*Problem to solve*.
What is needed is an exact copy of every entry below, with the pictures left out.

*Data*.
=== Begin Enclosure ===

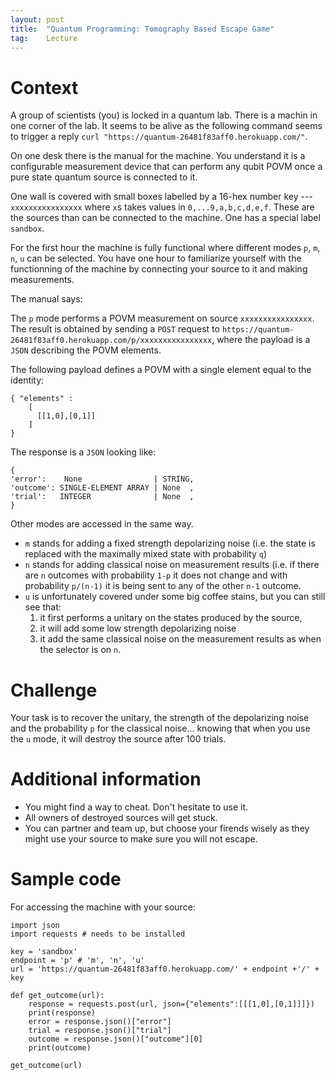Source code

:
 ```yaml
---
layout: post
title:  "Quantum Programming: Tomography Based Escape Game"
tag:    Lecture
---
```


# Context
A group of scientists (you) is locked in a quantum lab. There is a machin in one corner of the lab. It seems to be alive as the following command seems to trigger a reply `curl "https://quantum-26481f83aff0.herokuapp.com/"`.

On one desk there is the manual for the machine. You understand it is a configurable measurement device that can perform any qubit POVM once a pure state quantum source is connected to it. 

One wall is covered with small boxes labelled by a 16-hex number key --- `xxxxxxxxxxxxxxxx` where `x`s takes values in `0,...9,a,b,c,d,e,f`. These are the sources than can be connected to the machine. One has a special label `sandbox`.

For the first hour the machine is fully functional where different modes `p`, `m`, `n`, `u` can be selected. You have one hour to familiarize yourself with the functionning of the machine by connecting your source to it and making measurements. 

The manual says: 

The `p` mode performs a POVM measurement on source `xxxxxxxxxxxxxxxx`. The result is obtained by sending a `POST` request to `https://quantum-26481f83aff0.herokuapp.com/p/xxxxxxxxxxxxxxxx`, where the payload is a `JSON` describing the POVM elements.

The following payload defines a POVM with a single element equal to the identity:
```
{ "elements" : 
    [
      [[1,0],[0,1]]
    ]
}
```

The response is a `JSON` looking like:
```
{
'error':    None                | STRING,
'outcome': SINGLE-ELEMENT ARRAY | None  ,
'trial':   INTEGER              | None  ,
}
```

Other modes are accessed in the same way. 

- `m` stands for adding a fixed strength depolarizing noise (i.e. the state is replaced with the maximally mixed state with probability `q`)
- `n` stands for adding classical noise on measurement results (i.e. if there are `n` outcomes with probability `1-p` it does not change and with probability `p/(n-1)` it is being sent to any of the other `n-1` outcome.
- `u` is unfortunately covered under some big coffee stains, but you can still see that:
    1. it first performs a unitary on the states produced by the source, 
    2. it will add some low strength depolarizing noise 
    3. it add the same classical noise on the measurement results as when the selector is on `n`. 

# Challenge 

Your task is to recover the unitary, the strength of the depolarizing noise and the probability `p` for the classical noise... knowing that when you use the `u` mode, it will destroy the source after 100 trials.


# Additional information

- You might find a way to cheat. Don't hesitate to use it.
- All owners of destroyed sources will get stuck.
- You can partner and team up, but choose your firends wisely as they might use your source to make sure you will not escape.

# Sample code 

For accessing the machine with your source: 

```
import json
import requests # needs to be installed

key = 'sandbox'
endpoint = 'p' # 'm', 'n', 'u'
url = 'https://quantum-26481f83aff0.herokuapp.com/' + endpoint +'/' + key

def get_outcome(url):
    response = requests.post(url, json={"elements":[[[1,0],[0,1]]]})
    print(response)
    error = response.json()["error"]
    trial = response.json()["trial"]
    outcome = response.json()["outcome"][0]
    print(outcome)

get_outcome(url)
```
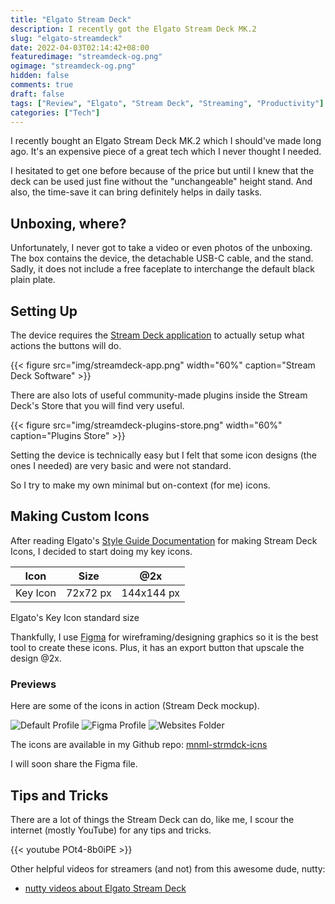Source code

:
 ```yaml
---
title: "Elgato Stream Deck"
description: I recently got the Elgato Stream Deck MK.2
slug: "elgato-streamdeck"
date: 2022-04-03T02:14:42+08:00
featuredimage: "streamdeck-og.png"
ogimage: "streamdeck-og.png"
hidden: false
comments: true
draft: false
tags: ["Review", "Elgato", "Stream Deck", "Streaming", "Productivity"]
categories: ["Tech"]
---
```


I recently bought an Elgato Stream Deck MK.2 which I should've made long ago. It's an expensive piece of a great tech which I never thought I needed.

I hesitated to get one before because of the price but until I knew that the deck can be used just fine without the "unchangeable" height stand. And also, the time-save it can bring definitely helps in daily tasks.

## Unboxing, where?

Unfortunately, I never got to take a video or even photos of the unboxing. The box contains the device, the detachable USB-C cable, and the stand. Sadly, it does not include a free faceplate to interchange the default black plain plate.

## Setting Up

The device requires the [Stream Deck application](https://www.elgato.com/en/downloads) to actually setup what actions the buttons will do.

{{< figure src="img/streamdeck-app.png" width="60%" caption="Stream Deck Software" >}}

There are also lots of useful community-made plugins inside the Stream Deck's Store that you will find very useful.

{{< figure src="img/streamdeck-plugins-store.png" width="60%" caption="Plugins Store" >}}

Setting the device is technically easy but I felt that some icon designs (the ones I needed) are very basic and were not standard.

So I try to make my own minimal but on-context (for me) icons.

## Making Custom Icons

After reading Elgato's [Style Guide Documentation](https://developer.elgato.com/documentation/stream-deck/sdk/style-guide/#asset-sizes-and-colors) for making Stream Deck Icons, I decided to start doing my key icons.

| Icon     | Size     | @2x        |
| -------- | -------- | ---------- |
| Key Icon | 72x72 px | 144x144 px |

<figcaption>Elgato's Key Icon standard size</figcaption>

Thankfully, I use [Figma](figma.com) for wireframing/designing graphics so it is the best tool to create these icons. Plus, it has an export button that upscale the design @2x.

### Previews

Here are some of the icons in action (Stream Deck mockup).

![Default Profile](profile-default.png)
![Figma Profile](profile-figma.png)
![Websites Folder](folder-websites.png)

The icons are available in my Github repo: [mnml-strmdck-icns](https://github.com/reddvid/mnml-strmdck-icns)

I will soon share the Figma file.

## Tips and Tricks

There are a lot of things the Stream Deck can do, like me, I scour the internet (mostly YouTube) for any tips and tricks.

{{< youtube POt4-8b0iPE >}}

Other helpful videos for streamers (and not) from this awesome dude, nutty:

- [nutty videos about Elgato Stream Deck](https://www.youtube.com/results?search_query=nutty+stream+deck)
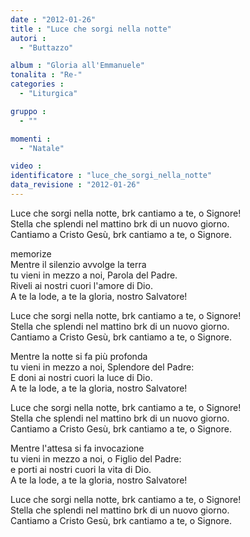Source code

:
 ```yaml
---
date : "2012-01-26"
title : "Luce che sorgi nella notte"
autori : 
  - "Buttazzo"

album : "Gloria all'Emmanuele"
tonalita : "Re-"
categories : 
  - "Liturgica"

gruppo : 
  - ""

momenti : 
  - "Natale"

video : 
identificatore : "luce_che_sorgi_nella_notte"
data_revisione : "2012-01-26"
---
```

  
  
  
  
  
  
  
  
  
  
  
Luce che sorgi nella notte, brk cantiamo a te, o Signore!  
Stella che splendi nel mattino brk di un nuovo giorno.  
Cantiamo a  Cristo Gesù, brk cantiamo a te, o Signore.  
  
  
memorize  
Mentre il silenzio avvolge la terra  
tu vieni in mezzo a noi, Parola del Padre.  
Riveli ai nostri cuori l'amore di Dio.  
A te la lode, a te la gloria, nostro Salvatore!  
  
  
Luce che sorgi nella notte, brk cantiamo a te, o Signore!  
Stella che splendi nel mattino brk di un nuovo giorno.  
Cantiamo a  Cristo Gesù, brk cantiamo a te, o Signore.  
  
  
  
Mentre la notte si fa più profonda  
tu vieni in mezzo a noi, Splendore del Padre:  
E doni ai nostri cuori la luce di Dio.  
A te la lode, a te la gloria, nostro Salvatore!  
  
  
Luce che sorgi nella notte, brk cantiamo a te, o Signore!  
Stella che splendi nel mattino brk di un nuovo giorno.  
Cantiamo a  Cristo Gesù, brk cantiamo a te, o Signore.  
  
  
  
  
  
  
  
  
Mentre l'attesa si fa invocazione  
tu vieni in mezzo a noi, o Figlio del Padre:  
e porti ai nostri cuori la vita di Dio.  
A te la lode, a te la gloria, nostro Salvatore!  
  
  
Luce che sorgi nella notte, brk cantiamo a te, o Signore!  
Stella che splendi nel mattino brk di un nuovo giorno.  
Cantiamo a  Cristo Gesù, brk cantiamo a te, o Signore.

=== End Enclosure ===

*Your solution*.
Source code

:
 ```yaml
---
layout: post
title:  "Quantum Programming: Tomography Based Escape Game"
tag:    Lecture
---
```


# Context
A group of scientists (you) is locked in a quantum lab. There is a machin in one corner of the lab. It seems to be alive as the following command seems to trigger a reply `curl "https://quantum-26481f83aff0.herokuapp.com/"`.

On one desk there is the manual for the machine. You understand it is a configurable measurement device that can perform any qubit POVM once a pure state quantum source is connected to it. 

One wall is covered with small boxes labelled by a 16-hex number key --- `xxxxxxxxxxxxxxxx` where `x`s takes values in `0,...9,a,b,c,d,e,f`. These are the sources than can be connected to the machine. One has a special label `sandbox`.

For the first hour the machine is fully functional where different modes `p`, `m`, `n`, `u` can be selected. You have one hour to familiarize yourself with the functionning of the machine by connecting your source to it and making measurements. 

The manual says: 

The `p` mode performs a POVM measurement on source `xxxxxxxxxxxxxxxx`. The result is obtained by sending a `POST` request to `https://quantum-26481f83aff0.herokuapp.com/p/xxxxxxxxxxxxxxxx`, where the payload is a `JSON` describing the POVM elements.

The following payload defines a POVM with a single element equal to the identity:
```
{ "elements" : 
    [
      [[1,0],[0,1]]
    ]
}
```

The response is a `JSON` looking like:
```
{
'error':    None                | STRING,
'outcome': SINGLE-ELEMENT ARRAY | None  ,
'trial':   INTEGER              | None  ,
}
```

Other modes are accessed in the same way. 

- `m` stands for adding a fixed strength depolarizing noise (i.e. the state is replaced with the maximally mixed state with probability `q`)
- `n` stands for adding classical noise on measurement results (i.e. if there are `n` outcomes with probability `1-p` it does not change and with probability `p/(n-1)` it is being sent to any of the other `n-1` outcome.
- `u` is unfortunately covered under some big coffee stains, but you can still see that:
    1. it first performs a unitary on the states produced by the source, 
    2. it will add some low strength depolarizing noise 
    3. it add the same classical noise on the measurement results as when the selector is on `n`. 

# Challenge 

Your task is to recover the unitary, the strength of the depolarizing noise and the probability `p` for the classical noise... knowing that when you use the `u` mode, it will destroy the source after 100 trials.


# Additional information

- You might find a way to cheat. Don't hesitate to use it.
- All owners of destroyed sources will get stuck.
- You can partner and team up, but choose your firends wisely as they might use your source to make sure you will not escape.

# Sample code 

For accessing the machine with your source: 

```
import json
import requests # needs to be installed

key = 'sandbox'
endpoint = 'p' # 'm', 'n', 'u'
url = 'https://quantum-26481f83aff0.herokuapp.com/' + endpoint +'/' + key

def get_outcome(url):
    response = requests.post(url, json={"elements":[[[1,0],[0,1]]]})
    print(response)
    error = response.json()["error"]
    trial = response.json()["trial"]
    outcome = response.json()["outcome"][0]
    print(outcome)

get_outcome(url)
```
Source code

:
 ```yaml
---
title: "Elgato Stream Deck"
description: I recently got the Elgato Stream Deck MK.2
slug: "elgato-streamdeck"
date: 2022-04-03T02:14:42+08:00
featuredimage: "streamdeck-og.png"
ogimage: "streamdeck-og.png"
hidden: false
comments: true
draft: false
tags: ["Review", "Elgato", "Stream Deck", "Streaming", "Productivity"]
categories: ["Tech"]
---
```


I recently bought an Elgato Stream Deck MK.2 which I should've made long ago. It's an expensive piece of a great tech which I never thought I needed.

I hesitated to get one before because of the price but until I knew that the deck can be used just fine without the "unchangeable" height stand. And also, the time-save it can bring definitely helps in daily tasks.

## Unboxing, where?

Unfortunately, I never got to take a video or even photos of the unboxing. The box contains the device, the detachable USB-C cable, and the stand. Sadly, it does not include a free faceplate to interchange the default black plain plate.

## Setting Up

The device requires the [Stream Deck application](https://www.elgato.com/en/downloads) to actually setup what actions the buttons will do.

{{< figure src="img/streamdeck-app.png" width="60%" caption="Stream Deck Software" >}}

There are also lots of useful community-made plugins inside the Stream Deck's Store that you will find very useful.

{{< figure src="img/streamdeck-plugins-store.png" width="60%" caption="Plugins Store" >}}

Setting the device is technically easy but I felt that some icon designs (the ones I needed) are very basic and were not standard.

So I try to make my own minimal but on-context (for me) icons.

## Making Custom Icons

After reading Elgato's [Style Guide Documentation](https://developer.elgato.com/documentation/stream-deck/sdk/style-guide/#asset-sizes-and-colors) for making Stream Deck Icons, I decided to start doing my key icons.

| Icon     | Size     | @2x        |
| -------- | -------- | ---------- |
| Key Icon | 72x72 px | 144x144 px |

<figcaption>Elgato's Key Icon standard size</figcaption>

Thankfully, I use [Figma](figma.com) for wireframing/designing graphics so it is the best tool to create these icons. Plus, it has an export button that upscale the design @2x.

### Previews

Here are some of the icons in action (Stream Deck mockup).

![Default Profile](profile-default.png)
![Figma Profile](profile-figma.png)
![Websites Folder](folder-websites.png)

The icons are available in my Github repo: [mnml-strmdck-icns](https://github.com/reddvid/mnml-strmdck-icns)

I will soon share the Figma file.

## Tips and Tricks

There are a lot of things the Stream Deck can do, like me, I scour the internet (mostly YouTube) for any tips and tricks.

{{< youtube POt4-8b0iPE >}}

Other helpful videos for streamers (and not) from this awesome dude, nutty:

- [nutty videos about Elgato Stream Deck](https://www.youtube.com/results?search_query=nutty+stream+deck)
Source code

:
 ```yaml
---
date : "2012-01-26"
title : "Luce che sorgi nella notte"
autori : 
  - "Buttazzo"

album : "Gloria all'Emmanuele"
tonalita : "Re-"
categories : 
  - "Liturgica"

gruppo : 
  - ""

momenti : 
  - "Natale"

video : 
identificatore : "luce_che_sorgi_nella_notte"
data_revisione : "2012-01-26"
---
```

  
  
  
  
  
  
  
  
  
  
  
Luce che sorgi nella notte, brk cantiamo a te, o Signore!  
Stella che splendi nel mattino brk di un nuovo giorno.  
Cantiamo a  Cristo Gesù, brk cantiamo a te, o Signore.  
  
  
memorize  
Mentre il silenzio avvolge la terra  
tu vieni in mezzo a noi, Parola del Padre.  
Riveli ai nostri cuori l'amore di Dio.  
A te la lode, a te la gloria, nostro Salvatore!  
  
  
Luce che sorgi nella notte, brk cantiamo a te, o Signore!  
Stella che splendi nel mattino brk di un nuovo giorno.  
Cantiamo a  Cristo Gesù, brk cantiamo a te, o Signore.  
  
  
  
Mentre la notte si fa più profonda  
tu vieni in mezzo a noi, Splendore del Padre:  
E doni ai nostri cuori la luce di Dio.  
A te la lode, a te la gloria, nostro Salvatore!  
  
  
Luce che sorgi nella notte, brk cantiamo a te, o Signore!  
Stella che splendi nel mattino brk di un nuovo giorno.  
Cantiamo a  Cristo Gesù, brk cantiamo a te, o Signore.  
  
  
  
  
  
  
  
  
Mentre l'attesa si fa invocazione  
tu vieni in mezzo a noi, o Figlio del Padre:  
e porti ai nostri cuori la vita di Dio.  
A te la lode, a te la gloria, nostro Salvatore!  
  
  
Luce che sorgi nella notte, brk cantiamo a te, o Signore!  
Stella che splendi nel mattino brk di un nuovo giorno.  
Cantiamo a  Cristo Gesù, brk cantiamo a te, o Signore.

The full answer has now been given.